Vestiges_Angela Faris Belt

Vestiges: Angela Faris Belt | Feb. 23 – Mar. 30 @ Metropolitan Frame

VESTIGES: ANGELA FARIS BELT

February 23 – March 30, 2019
Metropolitan Frame Company, 424 Broadway, Denver

Opening Reception: Wednesday, March 6 (6 – 8 pm)
Metropolitan Frame Company

Artist Talk: Wednesday, March 13 (6:30 – 8 pm)
Colorado Photographic Arts Center, 1070 Bannock St., Denver

The Colorado Photographic Arts Center presents Vestiges, a solo exhibition featuring photographs by Colorado-based artist Angela Faris Belt.

Vestiges is a visual meditation on humankind’s influence on nature, created over several visits to a unique grove of Bristlecone Pine trees near Belt’s home in the Colorado mountains. Belt photographed this series over two years (2015-2017) using Polaroid Type 665 positive-negative film that expired in 1986.

According to Belt, “the visual implications of the expired film—its imperfections and truncated tonal range—juxtaposed with the unique Bristlecone Pine forms, underscores the steadfast value of the past, and a sense of unease as we move into a future where industry and technology supersede our adopting a balanced place in the natural world.”

This special off-site exhibit is presented in conjunction with Month of Photography (MoP), a biennial celebration of fine art photography with hundreds of events throughout the Denver Metro region in March and April 2019. For a complete list of exhibitions and events, visit mopdenver.com.

Pictured above: Vestiges #47, detail, by Angela Faris Belt.

EXHIBITION PREVIEW

ARTIST’S STATEMENT

I have held a lifelong interest in the intersection between humankind and the more-than-human world we inhabit.
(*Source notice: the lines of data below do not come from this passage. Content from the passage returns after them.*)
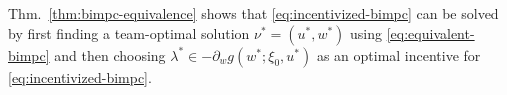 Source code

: Thm.~\ref{thm:bimpc-equivalence} shows that \eqref{eq:incentivized-bimpc} can be solved by first finding a team-optimal solution $\nu^*=(u^*, w^*)$ using \eqref{eq:equivalent-bimpc} and then choosing $\lambda^* \in -\partial_w g(w^*; \xi_0, u^*)$ as an optimal incentive for \eqref{eq:incentivized-bimpc}.
%
%
%
%
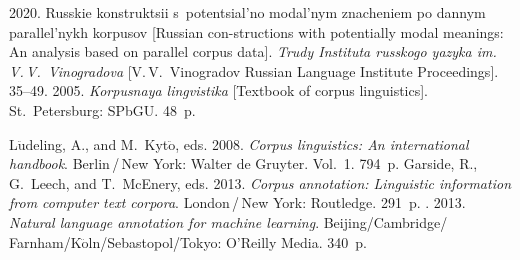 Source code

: \begin{multicols}{2}
{{\begin{thebibliography}{99}
{}
 2020. Russkie konstruktsii s~potentsial'no 
modal'nym znacheniem po dannym parallel'nykh korpusov [Russian con-structions with potentially 
modal meanings: An analysis based on parallel corpus data]. \textit{Trudy Instituta russkogo 
yazyka im. V.\,V.~Vinogradova} [V.\,V.~Vinogradov Russian Language Institute Proceedings]. 
35--49.
 2005. \textit{Korpusnaya lingvistika} [Textbook of corpus linguistics]. 
St.\ Petersburg: SPbGU. 48~p.

\pagebreak

L$\ddot{\mbox{u}}$deling, A., and M.~Kyt$\ddot{\mbox{o}}$, eds. 2008. \textit{Corpus 
linguistics: An international handbook}. Berlin\,/\,New York: Walter de Gruyter. Vol.~1. 794~p.
Garside, R., G.~Leech, and T.~McEnery, eds. 2013. \textit{Corpus annotation: Linguistic 
information from computer text corpora}. London\,/\,New York: Routledge. 291~p.
. 2013. \textit{Natural language annotation for machine 
learning}. Beijing/Cambridge/ Farnham/K$\ddot{\mbox{o}}$ln/Sebastopol/Tokyo: O'Reilly Media. 340~p.


\end{thebibliography}}}
\end{multicols}
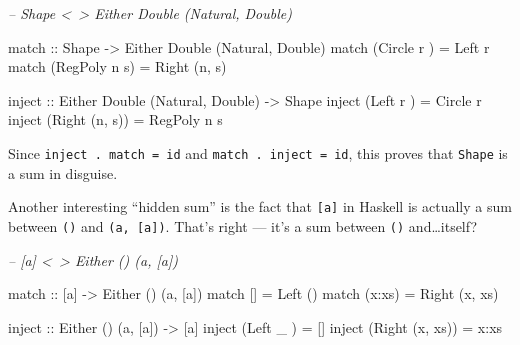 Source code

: \documentclass[]{article}
\newenvironment{Shaded}{}{}
\newcommand{\CommentTok}[1]{\textcolor[rgb]{0.38,0.63,0.69}{\textit{#1}}}
\newcommand{\DataTypeTok}[1]{\textcolor[rgb]{0.56,0.13,0.00}{#1}}
\newcommand{\FunctionTok}[1]{\textcolor[rgb]{0.02,0.16,0.49}{#1}}
\newcommand{\NormalTok}[1]{#1}
\newcommand{\OtherTok}[1]{\textcolor[rgb]{0.00,0.44,0.13}{#1}}
\begin{document}
\begin{Shaded}
\begin{Highlighting}[]
\CommentTok{-- Shape <~> Either Double (Natural, Double)}

\OtherTok{match ::} \DataTypeTok{Shape} \OtherTok{->} \DataTypeTok{Either} \DataTypeTok{Double}\NormalTok{ (}\DataTypeTok{Natural}\NormalTok{, }\DataTypeTok{Double}\NormalTok{)}
\NormalTok{match (}\DataTypeTok{Circle}\NormalTok{  r  ) }\FunctionTok{=} \DataTypeTok{Left}\NormalTok{ r}
\NormalTok{match (}\DataTypeTok{RegPoly}\NormalTok{ n s) }\FunctionTok{=} \DataTypeTok{Right}\NormalTok{ (n, s)}

\OtherTok{inject ::} \DataTypeTok{Either} \DataTypeTok{Double}\NormalTok{ (}\DataTypeTok{Natural}\NormalTok{, }\DataTypeTok{Double}\NormalTok{) }\OtherTok{->} \DataTypeTok{Shape}
\NormalTok{inject (}\DataTypeTok{Left}\NormalTok{   r    ) }\FunctionTok{=} \DataTypeTok{Circle}\NormalTok{  r}
\NormalTok{inject (}\DataTypeTok{Right}\NormalTok{ (n, s)) }\FunctionTok{=} \DataTypeTok{RegPoly}\NormalTok{ n s}
\end{Highlighting}
\end{Shaded}

Since \texttt{inject\ .\ match\ =\ id} and \texttt{match\ .\ inject\ =\ id},
this proves that \texttt{Shape} is a sum in disguise.

Another interesting ``hidden sum'' is the fact that \texttt{{[}a{]}} in Haskell
is actually a sum between \texttt{()} and \texttt{(a,\ {[}a{]})}. That's right
--- it's a sum between \texttt{()} and\ldots{}itself?

\begin{Shaded}
\begin{Highlighting}[]
\CommentTok{-- [a] <~> Either () (a, [a])}

\OtherTok{match ::}\NormalTok{ [a] }\OtherTok{->} \DataTypeTok{Either}\NormalTok{ () (a, [a])}
\NormalTok{match []     }\FunctionTok{=} \DataTypeTok{Left}\NormalTok{  ()}
\NormalTok{match (x}\FunctionTok{:}\NormalTok{xs) }\FunctionTok{=} \DataTypeTok{Right}\NormalTok{ (x, xs)}

\OtherTok{inject ::} \DataTypeTok{Either}\NormalTok{ () (a, [a]) }\OtherTok{->}\NormalTok{ [a]}
\NormalTok{inject (}\DataTypeTok{Left}\NormalTok{   _     ) }\FunctionTok{=}\NormalTok{ []}
\NormalTok{inject (}\DataTypeTok{Right}\NormalTok{ (x, xs)) }\FunctionTok{=}\NormalTok{ x}\FunctionTok{:}\NormalTok{xs}
\end{Highlighting}
\end{Shaded}
\end{document}
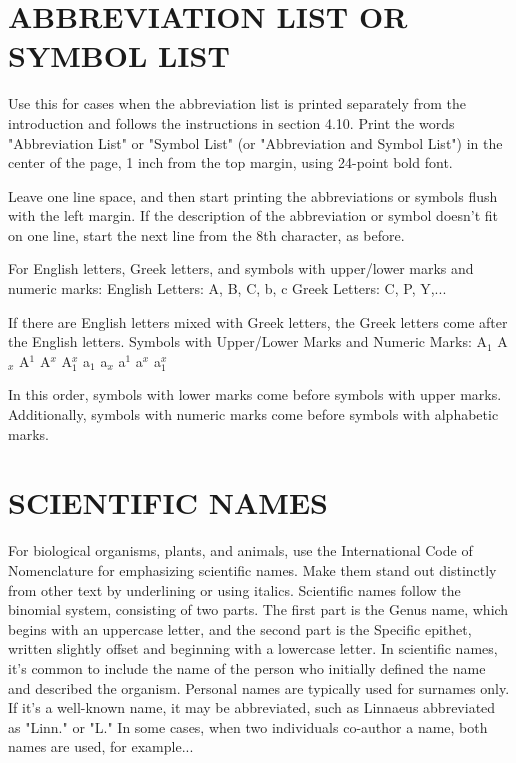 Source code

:\section{ABBREVIATION LIST OR SYMBOL LIST}

Use this for cases when the abbreviation list is printed separately from the introduction and follows the instructions in section 4.10. Print the words "Abbreviation List" or "Symbol List" (or "Abbreviation and Symbol List") in the center of the page, 1 inch from the top margin, using 24-point bold font.

Leave one line space, and then start printing the abbreviations or symbols flush with the left margin. If the description of the abbreviation or symbol doesn't fit on one line, start the next line from the 8th character, as before.

For English letters, Greek letters, and symbols with upper/lower marks and numeric marks: English Letters: A, B, C, b, c Greek Letters: C, P, Y,...

If there are English letters mixed with Greek letters, the Greek letters come after the English letters. Symbols with Upper/Lower Marks and Numeric Marks: A$_1$ A$_x$ A$^1$ A$^x$ A$_1^x$ a$_1$ a$_x$ a$^1$ a$^x$ a$_1^x$

In this order, symbols with lower marks come before symbols with upper marks. Additionally, symbols with numeric marks come before symbols with alphabetic marks.

\section{SCIENTIFIC NAMES}

For biological organisms, plants, and animals, use the International Code of Nomenclature for emphasizing scientific names. Make them stand out distinctly from other text by underlining or using italics. Scientific names follow the binomial system, consisting of two parts. The first part is the Genus name, which begins with an uppercase letter, and the second part is the Specific epithet, written slightly offset and beginning with a lowercase letter. In scientific names, it's common to include the name of the person who initially defined the name and described the organism. Personal names are typically used for surnames only. If it's a well-known name, it may be abbreviated, such as Linnaeus abbreviated as "Linn." or "L." In some cases, when two individuals co-author a name, both names are used, for example...

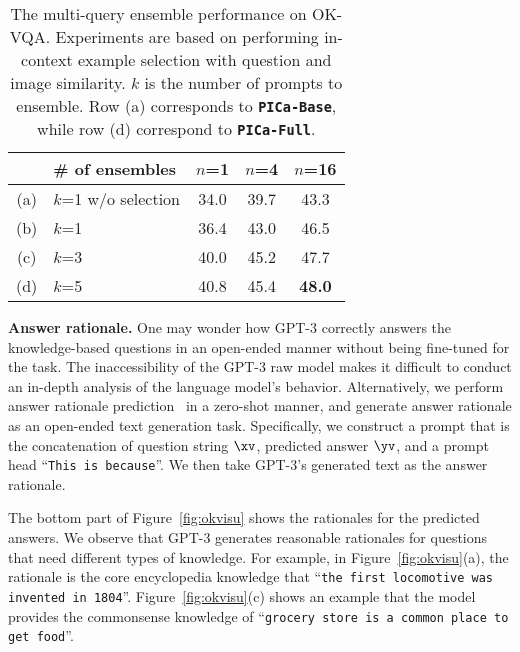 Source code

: \begin{table}[t]
\small \centering
\centering
\begin{tabular}{ c l || c c c }
    \hline
    & \# of ensembles & $n$=1 & $n$=4 & $n$=16\\
    \hline
    (a) & $k$=1 w/o selection & 34.0 & 39.7 & 43.3  \\
    (b) & $k$=1 & 36.4 & 43.0 & 46.5  \\
    (c) & $k$=3 & 40.0 & 45.2 & 47.7  \\
    (d) & $k$=5 & 40.8 & 45.4 & \textbf{48.0}  \\
    \hline\end{tabular}
\vspace{-2mm}
\caption{\small The multi-query ensemble performance on OK-VQA. Experiments are based on performing in-context example selection with question and image similarity. $k$ is the number of prompts to ensemble. Row (a) corresponds to \textbf{\texttt{PICa-Base}}, while row (d) correspond to \textbf{\texttt{PICa-Full}}.}
\label{table:ensemble}
\vspace{-3mm}
\end{table}

\vspace{2mm}
\noindent\textbf{Answer rationale.}
One may wonder how GPT-3 correctly answers the knowledge-based questions in an open-ended manner without being fine-tuned for the task. The inaccessibility of the GPT-3 raw model makes it difficult to conduct an in-depth analysis of the language model's behavior. Alternatively, we perform answer rationale prediction~\cite{li2018vqa,park2018multimodal,zellers2019recognition} in a zero-shot manner, and generate answer rationale as an open-ended text generation task. Specifically, we construct a prompt that is the concatenation of question string $\xv$, predicted answer $\yv$, and a prompt head ``\texttt{This is because}''. We then take GPT-3's generated text as the answer rationale.

The bottom part of Figure~\ref{fig:okvisu} shows the rationales for the predicted answers. We observe that GPT-3 generates reasonable rationales for questions that need different types of knowledge. For example, in Figure~\ref{fig:okvisu}(a), the rationale is the core encyclopedia knowledge that ``\texttt{the first locomotive was invented in 1804}''. Figure~\ref{fig:okvisu}(c) shows an example that the model provides the commonsense knowledge of ``\texttt{grocery store is a common place to get food}''.



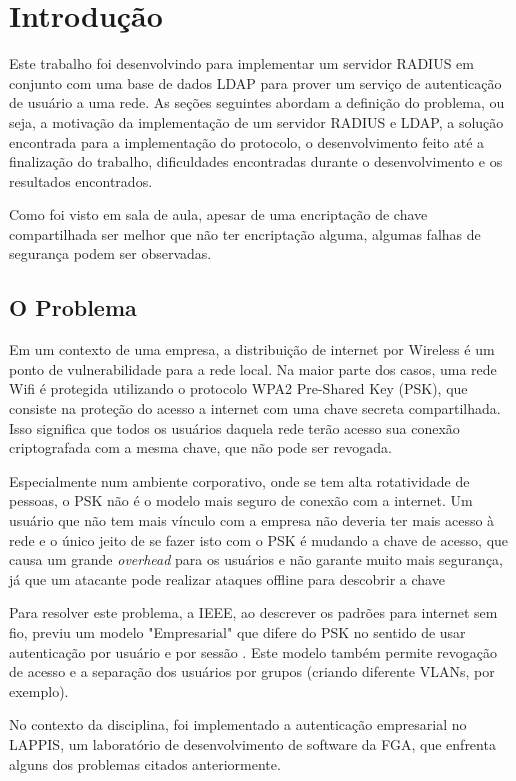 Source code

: \section{Introdução}

Este trabalho foi desenvolvindo para implementar um servidor RADIUS em conjunto com uma
base de dados LDAP para prover um serviço de autenticação de usuário a uma rede.
As seções seguintes abordam a definição do problema, ou seja, a motivação da implementação
de um servidor RADIUS e LDAP, a solução encontrada para a implementação do protocolo, o
desenvolvimento feito até a finalização do trabalho, dificuldades encontradas durante o
desenvolvimento e os resultados encontrados.

Como foi visto em sala de aula, apesar de uma encriptação de chave compartilhada
ser melhor que não ter encriptação alguma, algumas falhas de segurança podem ser
observadas.


\subsection{O Problema}

Em um contexto de uma empresa, a distribuição de internet por Wireless é um ponto de
vulnerabilidade para a rede local. Na maior parte dos casos, uma rede Wifi é protegida
utilizando o protocolo WPA2 Pre-Shared Key (PSK), que consiste na proteção do acesso a internet com uma
chave secreta compartilhada. Isso significa que todos os usuários daquela rede terão acesso
sua conexão criptografada com a mesma chave, que não pode ser revogada. \cite{freeradius}

Especialmente num ambiente corporativo, onde se tem alta rotatividade de pessoas,
o PSK não é o modelo mais seguro de conexão com a internet. Um usuário que não tem
mais vínculo com a empresa não deveria ter mais acesso à rede e o único jeito de se
fazer isto com o PSK é mudando a chave de acesso, que causa um grande \textit{overhead}
para os usuários e não garante muito mais segurança, já que um atacante pode realizar
ataques offline para descobrir a chave \cite{freeradius}

Para resolver este problema, a IEEE, ao descrever os padrões para internet sem fio,
previu um modelo "Empresarial" que difere do PSK no sentido de usar autenticação
por usuário e por sessão \cite{freeradius}. Este modelo também permite revogação de
acesso e a separação dos usuários por grupos (criando diferente VLANs, por exemplo). \cite{freeradius}

No contexto da disciplina, foi implementado a autenticação empresarial no LAPPIS,
um laboratório de desenvolvimento de software da FGA, que enfrenta alguns dos
problemas citados anteriormente.

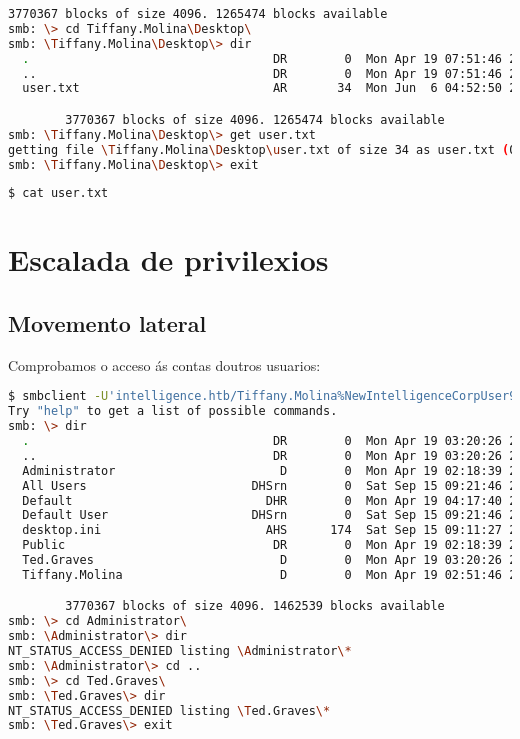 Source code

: \documentclass[a4paper]{article}
\begin{document}
\begin{lstlisting}[language=Bash, caption=Recursos compartidos, linewidth=18.7cm]
		3770367 blocks of size 4096. 1265474 blocks available
smb: \> cd Tiffany.Molina\Desktop\
smb: \Tiffany.Molina\Desktop\> dir
  .                                  DR        0  Mon Apr 19 07:51:46 2021
  ..                                 DR        0  Mon Apr 19 07:51:46 2021
  user.txt                           AR       34  Mon Jun  6 04:52:50 2022

		3770367 blocks of size 4096. 1265474 blocks available
smb: \Tiffany.Molina\Desktop\> get user.txt
getting file \Tiffany.Molina\Desktop\user.txt of size 34 as user.txt (0,2 KiloBytes/sec) (average 0,2 KiloBytes/sec)
smb: \Tiffany.Molina\Desktop\> exit\end{lstlisting}

        \begin{lstlisting}[language=Bash, caption=Flag user.txt]
$ cat user.txt\end{lstlisting}

        \clearpage
        \section{Escalada de privilexios}
        \vspace{0.2cm}
        \subsection{Movemento lateral}
        Comprobamos o acceso ás contas doutros usuarios:
        \begin{lstlisting}[language=Bash, caption=Outros usuarios existentes no sistema]
$ smbclient -U'intelligence.htb/Tiffany.Molina%NewIntelligenceCorpUser9876' //10.10.10.248/Users
Try "help" to get a list of possible commands.
smb: \> dir
  .                                  DR        0  Mon Apr 19 03:20:26 2021
  ..                                 DR        0  Mon Apr 19 03:20:26 2021
  Administrator                       D        0  Mon Apr 19 02:18:39 2021
  All Users                       DHSrn        0  Sat Sep 15 09:21:46 2018
  Default                           DHR        0  Mon Apr 19 04:17:40 2021
  Default User                    DHSrn        0  Sat Sep 15 09:21:46 2018
  desktop.ini                       AHS      174  Sat Sep 15 09:11:27 2018
  Public                             DR        0  Mon Apr 19 02:18:39 2021
  Ted.Graves                          D        0  Mon Apr 19 03:20:26 2021
  Tiffany.Molina                      D        0  Mon Apr 19 02:51:46 2021

		3770367 blocks of size 4096. 1462539 blocks available
smb: \> cd Administrator\
smb: \Administrator\> dir
NT_STATUS_ACCESS_DENIED listing \Administrator\*
smb: \Administrator\> cd ..
smb: \> cd Ted.Graves\
smb: \Ted.Graves\> dir
NT_STATUS_ACCESS_DENIED listing \Ted.Graves\*
smb: \Ted.Graves\> exit\end{lstlisting}
\end{document}
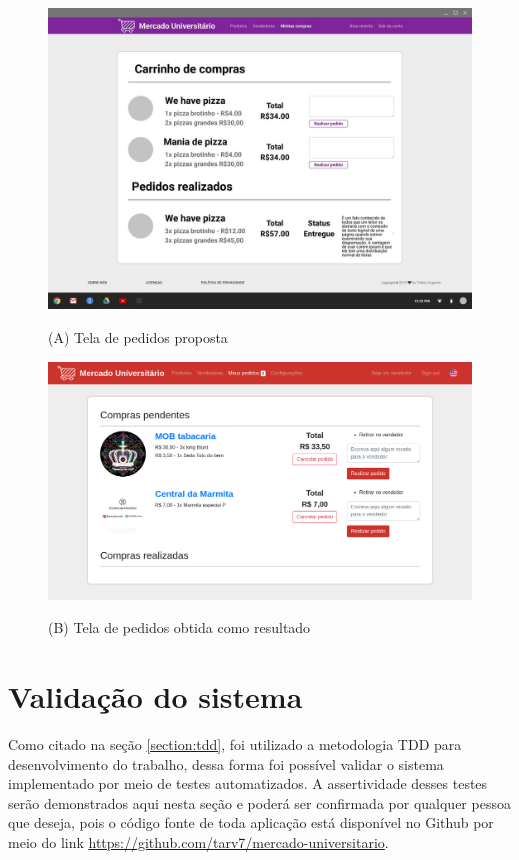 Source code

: \begin{figure}[htbp!]
  \centering
  \caption{(A) Tela de pedidos proposta}
  \includegraphics[width=1\textwidth]{figs/mockup/carrinho.jpg}
    \label{fig:mockup_pedidos}
\end{figure}

\begin{figure}[htbp!]
  \centering
  \caption{(B) Tela de pedidos obtida como resultado}
  \includegraphics[width=1\textwidth]{figs/resultado/carrinho.png}
    \label{fig:real_pedidos}
\end{figure}

\section{Validação do sistema}

Como citado na seção \ref{section:tdd}, foi utilizado a metodologia TDD para desenvolvimento do trabalho, dessa forma foi possível validar o sistema implementado por meio de testes automatizados. A assertividade desses testes serão demonstrados aqui nesta seção e poderá ser confirmada por qualquer pessoa que deseja, pois o código fonte de toda aplicação está disponível no Github por meio do link \url{https://github.com/tarv7/mercado-universitario}.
As an artist, my work centers on this intersection, fusing with it the language of photographic media through which I study and represent it.

Vestiges is a visual meditation on humankind’s influence on nature, created over several visits to a unique grove of Bristlecone Pine trees near my home in the Colorado mountains. These pines, many well over 1,000 years old, have prospered in some of this planet’s harshest environments. Rising from thin, arid soil along the 11,200-foot tree line, they can endure fierce perpetual winds, long periods of drought, and year-round temperatures hovering near to well-below freezing. I am awed by their formal beauty, carved from the austerity of the remote environment they call home. I am moved by their strength and resilience against time, wind, altitude…everything but us.

These ancient trees, some alive since the Roman Empire, are, at last, dying. Their slow demise is due to human introduction of blister rust fungus. The trees have no defense against this invasive lethal fungus, which also acts to weaken their defenses against destructive native insects. Formerly benign to bristlecone pines, pine bark beetles have begun infesting the trees aided by our warming climate’s longer summers. Witnessing these trees now, it’s hard to imagine that the combined forces humans have brought to bear—invasive species and climate change—are killing this ancient species that is not only significant in its own right, but has proven to be beneficial for watershed protection and wildlife habitat. But beyond existential and ecological relevance, these trees have helped define our very notions of the American western landscape.

I have visited this grove of trees throughout the 15 years I’ve lived in Colorado. I visit them as one would a temple or a sage, I and consider the myriad global changes through which they have stood. I photographed them throughout 2015-17 using Polaroid Type 665 positive-negative film that expired in 1986. The visual implications of the expired film—its imperfections and truncated tonal range—juxtaposed with the unique Bristlecone Pine forms, underscores the steadfast value of the past, and a sense of unease as we move into a future where industry and technology supersede our adopting a balanced place in the natural world.

ABOUT THE ARTIST

Angela Faris Belt is a visual artist working in photographic media that ranges from historic to digital processes. Creating artwork that centers on humankind’s relationship with the natural world, she combines specific media to underscore the concepts behind each body of work.

Angela’s work has been widely exhibited in prestigious juried and invitational exhibitions including Corden/Potts Gallery, San Francisco; BJ Spoke Gallery, NY; Arvada Center for the Arts, CO; The Dairy Center for the Arts, Boulder, CO; Foreman Gallery, NY; and University of Notre Dame’s Photography Gallery. Her work is held in collections including Kaiser Permanente, Reynolds & Reynolds, the Crowne Collection, Chicago; the Smithsonian Museum and the Archdiocese of Prague.

Angela lives on a 9,500-foot mountainside surrounded by National Forest in Colorado’s Front Range, with her husband Dave, three household pets, and neighbors: elk, deer, fox, coyote, bear, and mountain lions. She is Program Chair of the Studio Art & Art History programs at Arapahoe Community College; in her off-time she builds stone walls and participates in bark-beetle mitigation efforts.